Fikri: «Arrestato e picchiato
E adesso ho perso tutto»

«Non ho mai detto “Allah, perdonami non l'ho uccisa io”. Ho detto “Allah, fa che risponda”. Nel mondo un miliardo di persone parlano arabo. Perché non provano a mandare la frase su Al Jazeera?». Lo ha detto Mohammed Fikri.

«Non ho mai detto “Allah, perdonami non l'ho uccisa io”. Dal Marocco a Dubai, quello che ho detto significa “Allah, fa che risponda”. Nel mondo un miliardo di persone parlano arabo. Perché non provano a mandare la frase su Al Jazeera?». Mohammed Fikri, marocchino di 25 anni, unico indagato nell'inchiesta per l'omicidio di Yara Gambirasio, parla al settimanale Oggi, nel numero mercoledì in edicola, e ribadisce la sua versione sulla telefonata che nel dicembre 2010 portò al suo arresto.

A proposito dell'altra frase sospetta detta al telefono («L'hanno uccisa davanti al cancello»), Fikri dice: «È stata tolta da una conversazione tra me e la mia fidanzata Fathia. Fa parte di una telefonata in cui le spiegavo le domande degli inquirenti. Ed è stata lei a chiedermi se poteva essere stata uccisa davanti al cancello. Ma carabinieri e Pm di questa conversazione non mi hanno mai chiesto niente».

In Italia dal 2006, impiegato come pavimentista, Fikri è arrivato il mattino del 26 novembre, giorno della scomparsa di Yara, al cantiere di Mapello dove i cani hanno segnalato il passaggio della tredicenne, e dice di aver lavorato giorno e notte fino all'alba di sabato, con due sole soste per il pranzo e la cena, nel ristorante di un paese vicino. «Dopo le 18», racconta, «nel cantiere siamo rimasti in tre. Io, il mio principale Roberto Benozzo e il guardiano. Alle 19 io e Benozzo siamo usciti, per andare a cena e se qualcuno è entrato il guardiano dovrebbe saperlo. Noi non abbiamo visto o sentito niente».

Il sabato Fikri ha comprato il biglietto per tornare in Marocco con partenza il 4 dicembre da Genova e dice di aver informato del suo viaggio i carabinieri di Ponte San Pietro quando lo hanno ascoltato la mattina del 3 dicembre. «Ho lasciato persino i miei recapiti in Marocco», aggiunge, «e il giorno dopo sono partito. Non ho imbarcato nessun furgone bianco, ma la mia Golf. Il furgone era di mio cugino Mohammed che aveva preso il biglietto una settimana prima di me».

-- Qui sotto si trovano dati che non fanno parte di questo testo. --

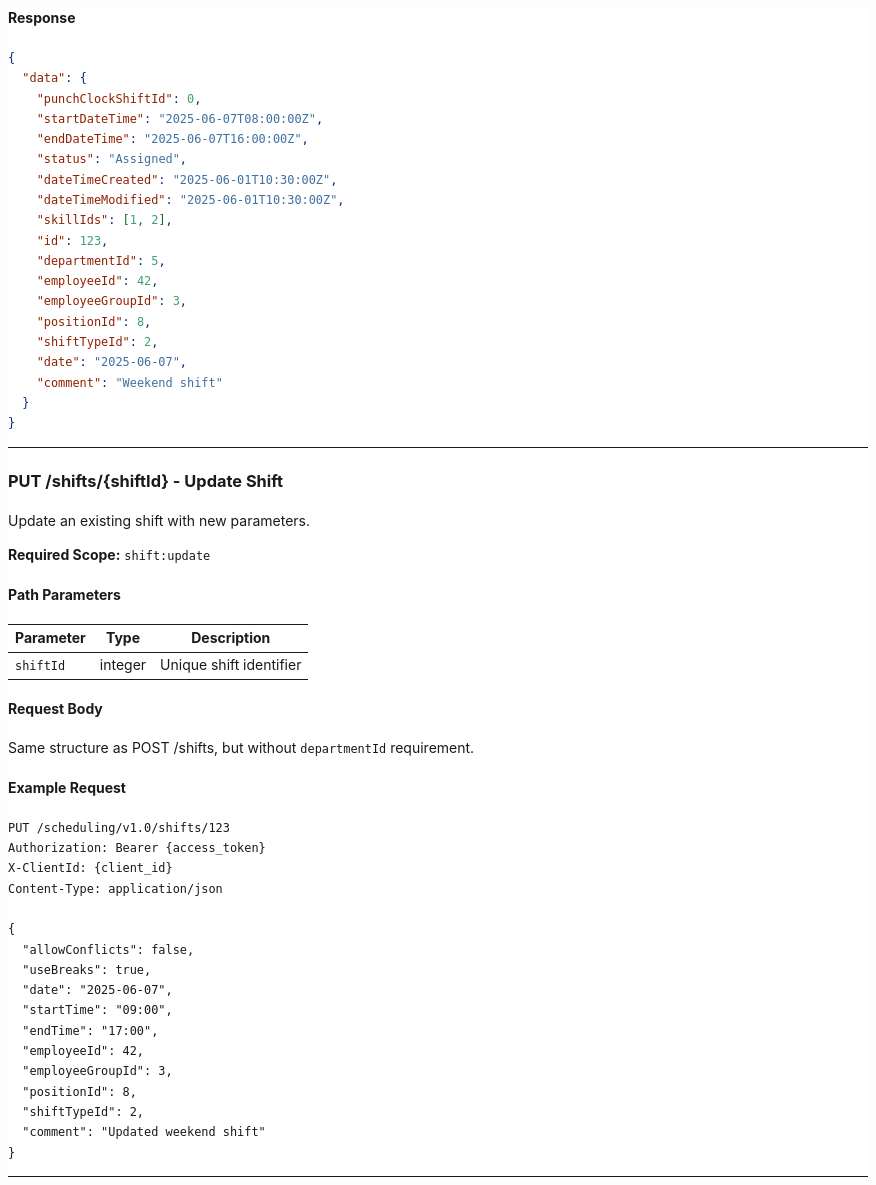#### Response

```json
{
  "data": {
    "punchClockShiftId": 0,
    "startDateTime": "2025-06-07T08:00:00Z",
    "endDateTime": "2025-06-07T16:00:00Z",
    "status": "Assigned",
    "dateTimeCreated": "2025-06-01T10:30:00Z",
    "dateTimeModified": "2025-06-01T10:30:00Z",
    "skillIds": [1, 2],
    "id": 123,
    "departmentId": 5,
    "employeeId": 42,
    "employeeGroupId": 3,
    "positionId": 8,
    "shiftTypeId": 2,
    "date": "2025-06-07",
    "comment": "Weekend shift"
  }
}
```

---

### PUT /shifts/{shiftId} - Update Shift

Update an existing shift with new parameters.

**Required Scope:** `shift:update`

#### Path Parameters

| Parameter | Type | Description |
|-----------|------|-------------|
| `shiftId` | integer | Unique shift identifier |

#### Request Body

Same structure as POST /shifts, but without `departmentId` requirement.

#### Example Request

```http
PUT /scheduling/v1.0/shifts/123
Authorization: Bearer {access_token}
X-ClientId: {client_id}
Content-Type: application/json

{
  "allowConflicts": false,
  "useBreaks": true,
  "date": "2025-06-07",
  "startTime": "09:00",
  "endTime": "17:00",
  "employeeId": 42,
  "employeeGroupId": 3,
  "positionId": 8,
  "shiftTypeId": 2,
  "comment": "Updated weekend shift"
}
```

---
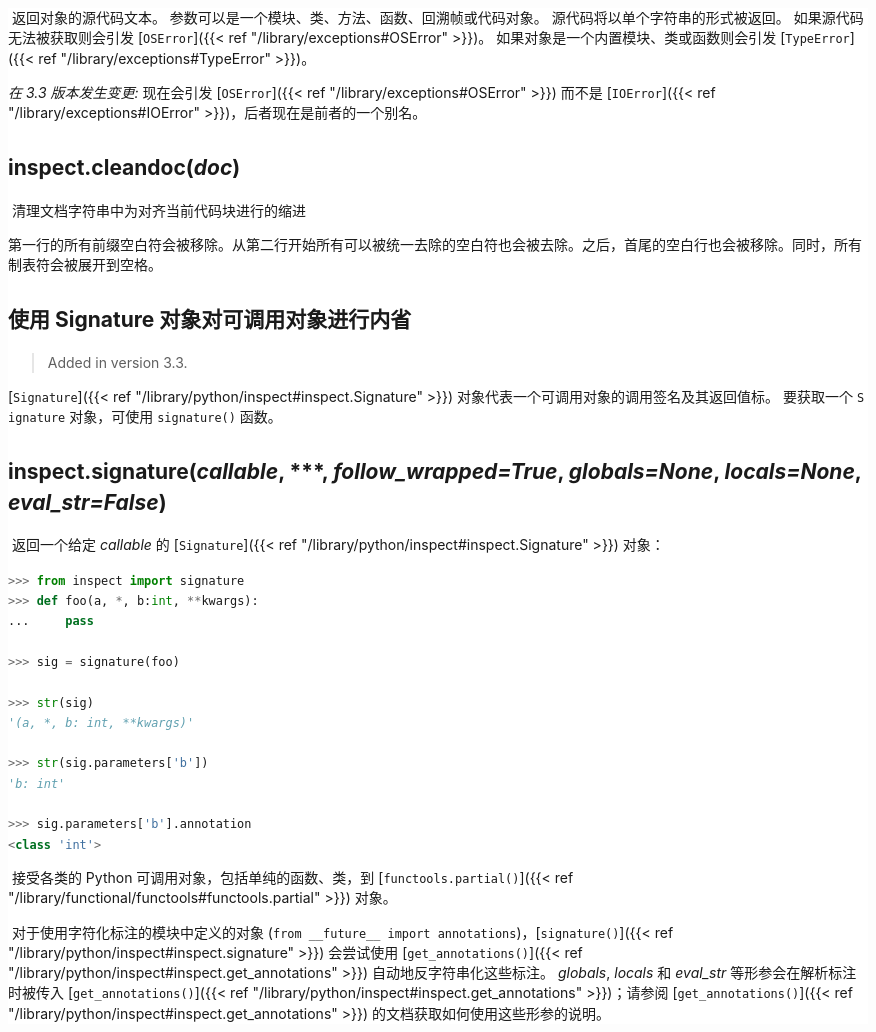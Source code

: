 ​	返回对象的源代码文本。 参数可以是一个模块、类、方法、函数、回溯帧或代码对象。 源代码将以单个字符串的形式被返回。 如果源代码无法被获取则会引发 [`OSError`]({{< ref "/library/exceptions#OSError" >}})。 如果对象是一个内置模块、类或函数则会引发 [`TypeError`]({{< ref "/library/exceptions#TypeError" >}})。

*在 3.3 版本发生变更:* 现在会引发 [`OSError`]({{< ref "/library/exceptions#OSError" >}}) 而不是 [`IOError`]({{< ref "/library/exceptions#IOError" >}})，后者现在是前者的一个别名。

## inspect.**cleandoc**(*doc*)

​	清理文档字符串中为对齐当前代码块进行的缩进

​	第一行的所有前缀空白符会被移除。从第二行开始所有可以被统一去除的空白符也会被去除。之后，首尾的空白行也会被移除。同时，所有制表符会被展开到空格。



## 使用 Signature 对象对可调用对象进行内省

> Added in version 3.3.
>

[`Signature`]({{< ref "/library/python/inspect#inspect.Signature" >}}) 对象代表一个可调用对象的调用签名及其返回值标。 要获取一个 `Signature` 对象，可使用 `signature()` 函数。

## inspect.**signature**(*callable*, ***, *follow_wrapped=True*, *globals=None*, *locals=None*, *eval_str=False*)

​	返回一个给定 *callable* 的 [`Signature`]({{< ref "/library/python/inspect#inspect.Signature" >}}) 对象：



``` python
>>> from inspect import signature
>>> def foo(a, *, b:int, **kwargs):
...     pass

>>> sig = signature(foo)

>>> str(sig)
'(a, *, b: int, **kwargs)'

>>> str(sig.parameters['b'])
'b: int'

>>> sig.parameters['b'].annotation
<class 'int'>
```

​	接受各类的 Python 可调用对象，包括单纯的函数、类，到 [`functools.partial()`]({{< ref "/library/functional/functools#functools.partial" >}}) 对象。

​	对于使用字符化标注的模块中定义的对象 (`from __future__ import annotations`)，[`signature()`]({{< ref "/library/python/inspect#inspect.signature" >}}) 会尝试使用 [`get_annotations()`]({{< ref "/library/python/inspect#inspect.get_annotations" >}}) 自动地反字符串化这些标注。 *globals*, *locals* 和 *eval_str* 等形参会在解析标注时被传入 [`get_annotations()`]({{< ref "/library/python/inspect#inspect.get_annotations" >}})；请参阅 [`get_annotations()`]({{< ref "/library/python/inspect#inspect.get_annotations" >}}) 的文档获取如何使用这些形参的说明。
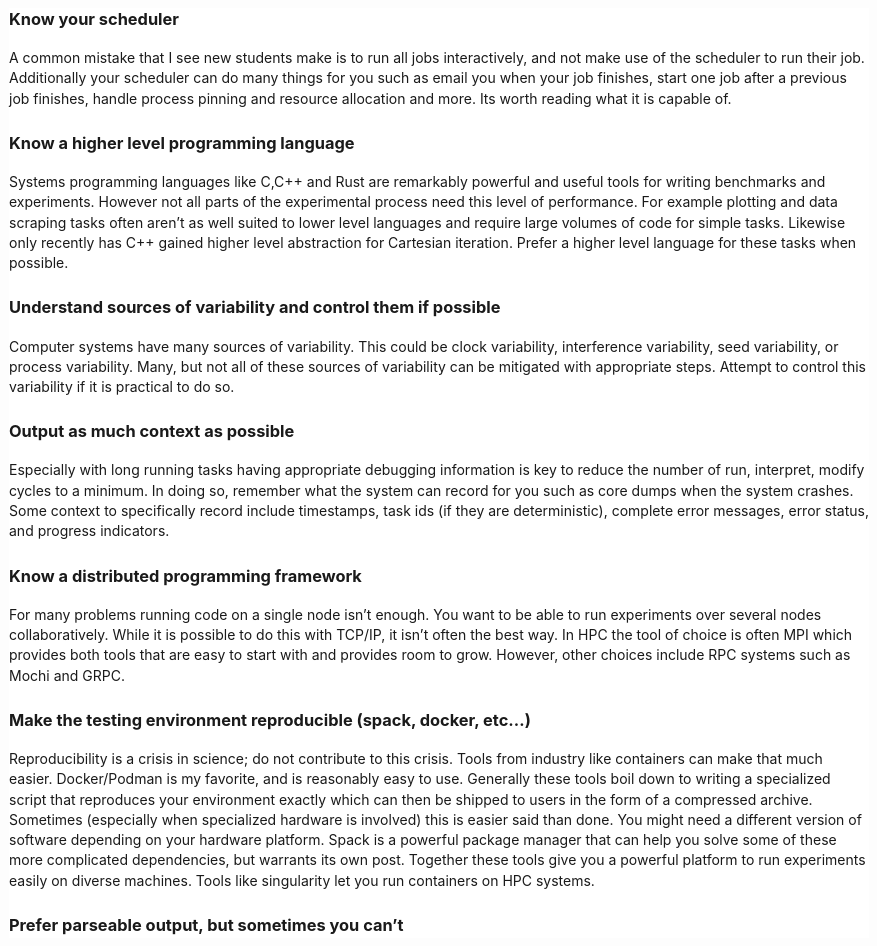 ### Know your scheduler
A common mistake that I see new students make is to run all jobs interactively, and not make use of the scheduler to run their job. Additionally your scheduler can do many things for you such as email you when your job finishes, start one job after a previous job finishes, handle process pinning and resource allocation and more. Its worth reading what it is capable of.

### Know a higher level programming language

Systems programming languages like C,C++ and Rust are remarkably powerful and useful tools for writing benchmarks and experiments. However not all parts of the experimental process need this level of performance. For example plotting and data scraping tasks often aren’t as well suited to lower level languages and require large volumes of code for simple tasks. Likewise only recently has C++ gained higher level abstraction for Cartesian iteration. Prefer a higher level language for these tasks when possible.

### Understand sources of variability and control them if possible

 Computer systems have many sources of variability. This could be clock variability, interference variability, seed variability, or process variability. Many, but not all of these sources of variability can be mitigated with appropriate steps. Attempt to control this variability if it is practical to do so.

### Output as much context as possible

Especially with long running tasks having appropriate debugging information is key to reduce the number of run, interpret, modify cycles to a minimum. In doing so, remember what the system can record for you such as core dumps when the system crashes. Some context to specifically record include timestamps, task ids (if they are deterministic), complete error messages, error status, and progress indicators.

### Know a distributed programming framework

For many problems running code on a single node isn’t enough. You want to be able to run experiments over several nodes collaboratively. While it is possible to do this with TCP/IP, it isn’t often the best way. In HPC the tool of choice is often MPI which provides both tools that are easy to start with and provides room to grow. However, other choices include RPC systems such as Mochi and GRPC.

### Make the testing environment reproducible (spack, docker, etc…)

 Reproducibility is a crisis in science; do not contribute to this crisis.  Tools from industry like containers can make that much easier.  Docker/Podman is my favorite, and is reasonably easy to use.  Generally these tools boil down to writing a specialized script that reproduces your environment exactly which can then be shipped to users in the form of a compressed archive.  Sometimes (especially when specialized hardware is involved) this is easier said than done.  You might need a different version of software depending on your hardware platform.  Spack is a powerful package manager that can help you solve some of these more complicated dependencies, but warrants its own post.  Together these tools give you a powerful platform to run experiments easily on diverse machines.  Tools like singularity let you run containers on HPC systems.

### Prefer parseable output, but sometimes you can’t
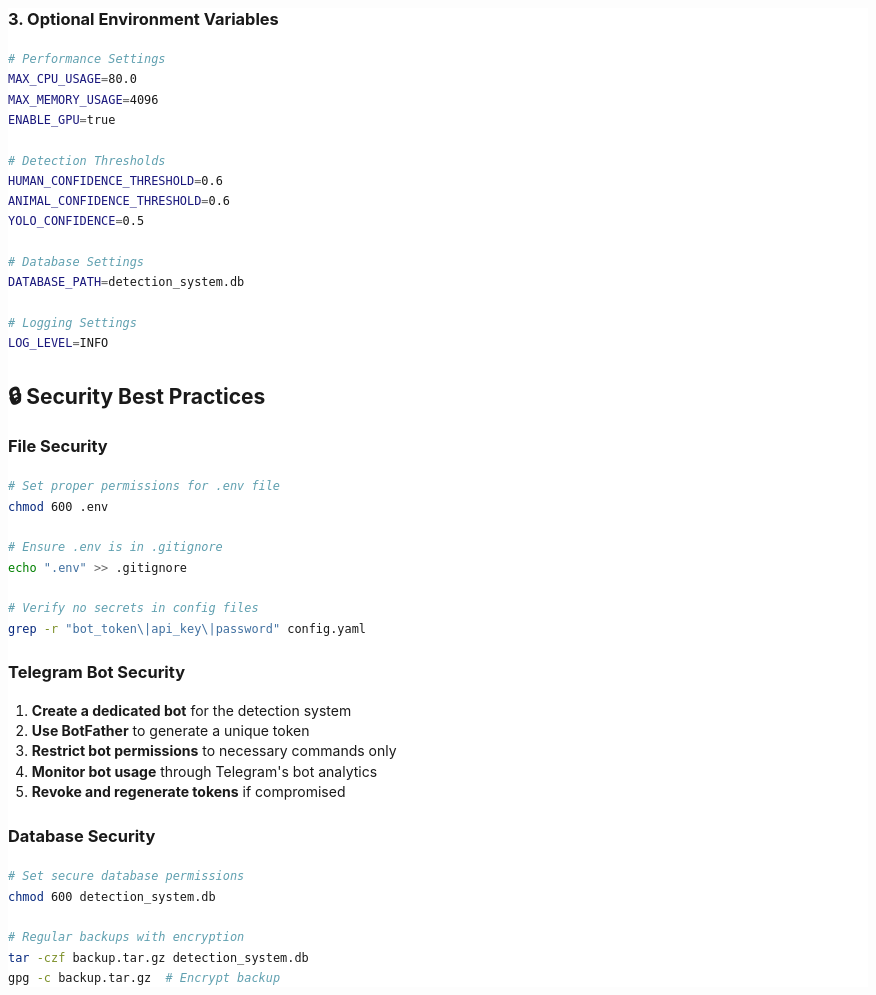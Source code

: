 ### 3. Optional Environment Variables

```bash
# Performance Settings
MAX_CPU_USAGE=80.0
MAX_MEMORY_USAGE=4096
ENABLE_GPU=true

# Detection Thresholds
HUMAN_CONFIDENCE_THRESHOLD=0.6
ANIMAL_CONFIDENCE_THRESHOLD=0.6
YOLO_CONFIDENCE=0.5

# Database Settings
DATABASE_PATH=detection_system.db

# Logging Settings
LOG_LEVEL=INFO
```

## 🔒 Security Best Practices

### File Security
```bash
# Set proper permissions for .env file
chmod 600 .env

# Ensure .env is in .gitignore
echo ".env" >> .gitignore

# Verify no secrets in config files
grep -r "bot_token\|api_key\|password" config.yaml
```

### Telegram Bot Security
1. **Create a dedicated bot** for the detection system
2. **Use BotFather** to generate a unique token
3. **Restrict bot permissions** to necessary commands only
4. **Monitor bot usage** through Telegram's bot analytics
5. **Revoke and regenerate tokens** if compromised

### Database Security
```bash
# Set secure database permissions
chmod 600 detection_system.db

# Regular backups with encryption
tar -czf backup.tar.gz detection_system.db
gpg -c backup.tar.gz  # Encrypt backup
```
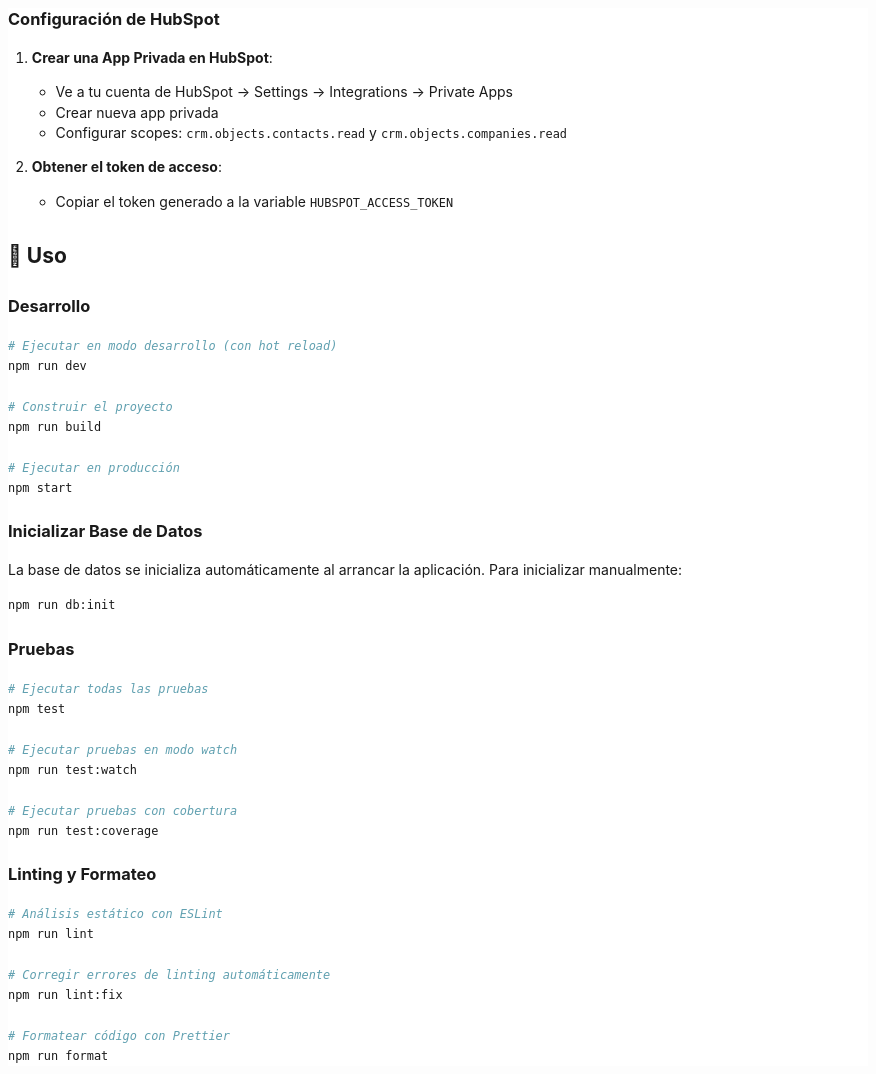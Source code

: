 ### Configuración de HubSpot

1. **Crear una App Privada en HubSpot**:
   - Ve a tu cuenta de HubSpot → Settings → Integrations → Private Apps
   - Crear nueva app privada
   - Configurar scopes: `crm.objects.contacts.read` y `crm.objects.companies.read`

2. **Obtener el token de acceso**:
   - Copiar el token generado a la variable `HUBSPOT_ACCESS_TOKEN`

## 🎯 Uso

### Desarrollo

```bash
# Ejecutar en modo desarrollo (con hot reload)
npm run dev

# Construir el proyecto
npm run build

# Ejecutar en producción
npm start
```

### Inicializar Base de Datos

La base de datos se inicializa automáticamente al arrancar la aplicación. Para inicializar manualmente:

```bash
npm run db:init
```

### Pruebas

```bash
# Ejecutar todas las pruebas
npm test

# Ejecutar pruebas en modo watch
npm run test:watch

# Ejecutar pruebas con cobertura
npm run test:coverage
```

### Linting y Formateo

```bash
# Análisis estático con ESLint
npm run lint

# Corregir errores de linting automáticamente  
npm run lint:fix

# Formatear código con Prettier
npm run format
```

Nell'intervista Fikri descrive anche le fasi dell'arresto: «I carabinieri mi hanno detto che c'era un problema e dovevo tornare con loro in Italia. Ho fatto presente che a bordo c'era la mia auto con la mia roba e hanno risposto che ci avrebbero pensato loro». Poi Fikri lancia accuse pesanti: «Mi hanno messo un cappuccio nero in testa e mi hanno portato a riva. Non vedevo niente, ero terrorizzato. A terra qualcuno ha sollevato il cappuccio e mi ha fissato. “È lui”, ha detto e ha riabbassato il cappuccio. Mi hanno caricato su un'auto e per tutto il viaggio mi hanno trattato da assassino. Andavano a 220 all'ora, anche di più. A mezzanotte eravamo a Bergamo, hanno cominciato a far domande, poi con 6 gradi sotto zero, sulle scale davanti al cortile della caserma mi hanno fatto spogliare. Ho tolto tutto, slip, calzini e sono rimasto nudo. Insistevano “confessa, Benozzo ha detto che sei stato tu!”. Ho preso un ceffone e un calcio sulla tibia, poi mi hanno portato in carcere».

Il mattino dopo, prima di incontrare il Pm, Fikri ha voluto rispondere a tutte le domande: «Ho dato tutti gli elementi per verificare il mio racconto e ho chiesto che la frase venisse tradotta di nuovo. Il lunedì ero già libero, ho riavuto telefono ed effetti personali, sono partito per il Marocco. Quando sono tornato in Italia, credevo fosse tutto finito. Ma l'incubo continua».

«In questa storia», dichiara Fikri a Oggi, «di vittima ce n'è una, si chiama Yara. Io sento di aver subito un'ingiustizia ma per fortuna posso difendermi e appena questo incubo finirà chiederò indietro tutto quello che mi è stato tolto. L'onore, il lavoro, gli amici e Fathia, la donna che dovevo sposare, e un anno fa, distrutta da questa storia, mi ha lasciato».